In the well of understanding

Monday, July 7, 2008

Journaling: Counting Myself


I am often at a loss when it comes to dealing with myself. Connecting with others, assuming responsibility for items in their lives and bridging gaps unasked is the mode that I have lived in for the bulk of my existence so far. For the past three years, I have been working, at least ostensibly, with a facilitator to assist me in seeing what I create repeatedly experientially, how (and why) I sustain it, and understanding what is requisite for change. This has been my, at times wavering, commitment to myself.

There have been pitfalls; ones I birthed to justify why things cannot change, to explain my depressions and my exaltations. Because we are powerful and the ultimate primogenitors of our experience, illusion and delusion are tools we employ to convince ourselves of the steadfastness of our convictions or that an altered scenery is a shift in where we have been standing prior.

For me, a character in Where Angels Fear To Tread solidifies a summary of perfection: The brother-in-law speaks of how he is always absent when things are occurring, how he lives outside of life itself. His is a tremulous reality and I am his empathic brother-in-arms. Nor is the satiric twist lost on me that I most identify with a fictional character lamenting a fictional non-existence. The French Surrealists would probably take consternation at the notion and yet eke out some mirth at the absurd, comedic quality of this conundrum.

Of late, my facilitator has been more pressing on evidentiary manifestation of my willingness to deal with self. Specifically, the fact that I have not furnished my apartment after being here over 6 months has become a focus of my capacity to give to myself. I gave a party at the end of last month, and there was no place for the attendees to sit. People enjoyed the food and the interaction but many were squatting on the floor. So the gauntlet was thrown down. Research furniture and set a plan in motion to get it situated.

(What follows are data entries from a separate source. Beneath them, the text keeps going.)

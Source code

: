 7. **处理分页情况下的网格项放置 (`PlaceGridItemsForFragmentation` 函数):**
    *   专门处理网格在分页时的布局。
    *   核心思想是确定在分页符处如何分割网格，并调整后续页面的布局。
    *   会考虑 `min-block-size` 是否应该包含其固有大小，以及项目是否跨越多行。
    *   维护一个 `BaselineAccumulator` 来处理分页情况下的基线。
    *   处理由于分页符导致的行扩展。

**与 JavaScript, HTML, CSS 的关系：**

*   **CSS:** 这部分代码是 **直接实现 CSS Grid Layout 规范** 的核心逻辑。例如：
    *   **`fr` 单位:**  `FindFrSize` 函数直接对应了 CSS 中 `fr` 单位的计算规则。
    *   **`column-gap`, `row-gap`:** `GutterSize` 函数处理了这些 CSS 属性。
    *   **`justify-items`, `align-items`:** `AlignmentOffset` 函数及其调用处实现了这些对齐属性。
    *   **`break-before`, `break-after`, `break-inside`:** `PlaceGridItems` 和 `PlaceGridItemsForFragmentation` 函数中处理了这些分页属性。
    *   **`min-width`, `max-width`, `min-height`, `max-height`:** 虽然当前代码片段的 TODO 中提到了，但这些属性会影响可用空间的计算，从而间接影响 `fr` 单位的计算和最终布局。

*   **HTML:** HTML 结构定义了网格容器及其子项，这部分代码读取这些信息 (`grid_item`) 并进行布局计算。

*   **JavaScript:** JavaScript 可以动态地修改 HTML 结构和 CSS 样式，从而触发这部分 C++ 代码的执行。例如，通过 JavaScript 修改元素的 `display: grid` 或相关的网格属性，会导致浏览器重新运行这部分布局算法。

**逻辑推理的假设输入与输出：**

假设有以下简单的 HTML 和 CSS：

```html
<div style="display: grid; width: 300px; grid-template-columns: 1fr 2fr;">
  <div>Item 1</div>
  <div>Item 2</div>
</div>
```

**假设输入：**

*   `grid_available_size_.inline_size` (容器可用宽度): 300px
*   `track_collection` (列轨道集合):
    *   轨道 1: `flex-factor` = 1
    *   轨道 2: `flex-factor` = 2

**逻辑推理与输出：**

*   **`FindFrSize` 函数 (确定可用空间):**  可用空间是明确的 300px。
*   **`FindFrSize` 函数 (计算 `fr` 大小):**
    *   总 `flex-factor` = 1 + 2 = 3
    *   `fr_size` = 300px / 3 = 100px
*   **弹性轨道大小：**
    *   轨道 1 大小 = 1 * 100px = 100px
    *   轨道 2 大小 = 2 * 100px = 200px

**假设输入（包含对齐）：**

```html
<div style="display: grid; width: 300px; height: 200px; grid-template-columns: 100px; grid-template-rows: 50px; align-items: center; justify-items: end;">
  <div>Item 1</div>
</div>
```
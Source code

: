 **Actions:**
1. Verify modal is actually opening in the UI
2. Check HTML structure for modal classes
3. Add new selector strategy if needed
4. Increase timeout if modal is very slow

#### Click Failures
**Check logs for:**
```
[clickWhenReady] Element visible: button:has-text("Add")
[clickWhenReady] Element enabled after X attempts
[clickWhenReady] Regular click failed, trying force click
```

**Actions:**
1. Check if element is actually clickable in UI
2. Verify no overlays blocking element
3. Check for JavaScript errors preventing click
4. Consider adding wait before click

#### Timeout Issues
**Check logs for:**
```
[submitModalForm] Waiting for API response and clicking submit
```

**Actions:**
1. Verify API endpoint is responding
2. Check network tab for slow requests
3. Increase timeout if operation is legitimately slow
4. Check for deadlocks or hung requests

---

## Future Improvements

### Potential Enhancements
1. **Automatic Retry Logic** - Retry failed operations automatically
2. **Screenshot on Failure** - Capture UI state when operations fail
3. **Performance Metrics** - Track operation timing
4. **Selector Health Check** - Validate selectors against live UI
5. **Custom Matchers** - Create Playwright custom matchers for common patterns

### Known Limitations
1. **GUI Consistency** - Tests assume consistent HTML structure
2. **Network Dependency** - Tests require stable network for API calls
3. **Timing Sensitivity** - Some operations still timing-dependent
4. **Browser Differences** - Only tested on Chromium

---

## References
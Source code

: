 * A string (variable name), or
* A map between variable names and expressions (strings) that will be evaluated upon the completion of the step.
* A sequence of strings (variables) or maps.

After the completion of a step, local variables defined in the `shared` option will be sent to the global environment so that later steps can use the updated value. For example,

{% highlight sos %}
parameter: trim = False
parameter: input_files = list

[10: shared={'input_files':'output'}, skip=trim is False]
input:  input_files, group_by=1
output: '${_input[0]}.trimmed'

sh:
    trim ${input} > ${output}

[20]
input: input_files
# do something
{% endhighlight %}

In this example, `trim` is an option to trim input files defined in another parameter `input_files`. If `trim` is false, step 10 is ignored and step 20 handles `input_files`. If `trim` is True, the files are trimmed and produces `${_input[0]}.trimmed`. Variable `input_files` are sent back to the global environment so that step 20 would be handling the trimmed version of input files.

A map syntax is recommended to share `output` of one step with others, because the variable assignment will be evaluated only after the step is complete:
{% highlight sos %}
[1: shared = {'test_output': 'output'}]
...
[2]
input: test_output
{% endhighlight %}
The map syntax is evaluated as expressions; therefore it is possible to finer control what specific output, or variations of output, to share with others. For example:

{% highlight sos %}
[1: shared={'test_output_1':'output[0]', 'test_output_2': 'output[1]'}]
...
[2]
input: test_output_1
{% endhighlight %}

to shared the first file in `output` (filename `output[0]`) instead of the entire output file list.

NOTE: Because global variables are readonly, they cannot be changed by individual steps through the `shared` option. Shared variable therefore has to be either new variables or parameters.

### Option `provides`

Tonight, I came to a crossroads. I had my session and my facilitator, after reviewing the research, gave me until the end of this month to get the living room established. Panicked, I came home, checked credit cards and then calmed myself. I surfed the Net for awhile. Then I took action: I decided on a couch, two massive chairs, a coffee table with a marble top, a side table in the same mold, a rather artistically abstract rug, stylish modern floor lamp, two accenting pillows for the couch, a silver tealight holder, two vases, whimsical candle stands and two trunks handcrafted by Chinese artisans.

And it felt good. I have always had an aesthetic but I usually ply it in only the service of others. This time I was doing it for me and the more I looked the more enthused I became. A chore transformed into an act of self-caring and worth. I was counting myself as equal.

I still have to secure the flatscreen tv and entertainment center this weekend. However, the trepidation of too much change too fast has taken wing, and I am stepping into my own power. The simplest, mundane things sometimes have the greatest amount of magic, and reawaken the wizardry of one's imagination. Or as J.K. Rowling writes in Harry Potter and the Goblet of Fire, " It's a strange thing, but when you are dreading something, and would give anything to slow down time, it has a disobliging habit of speeding up."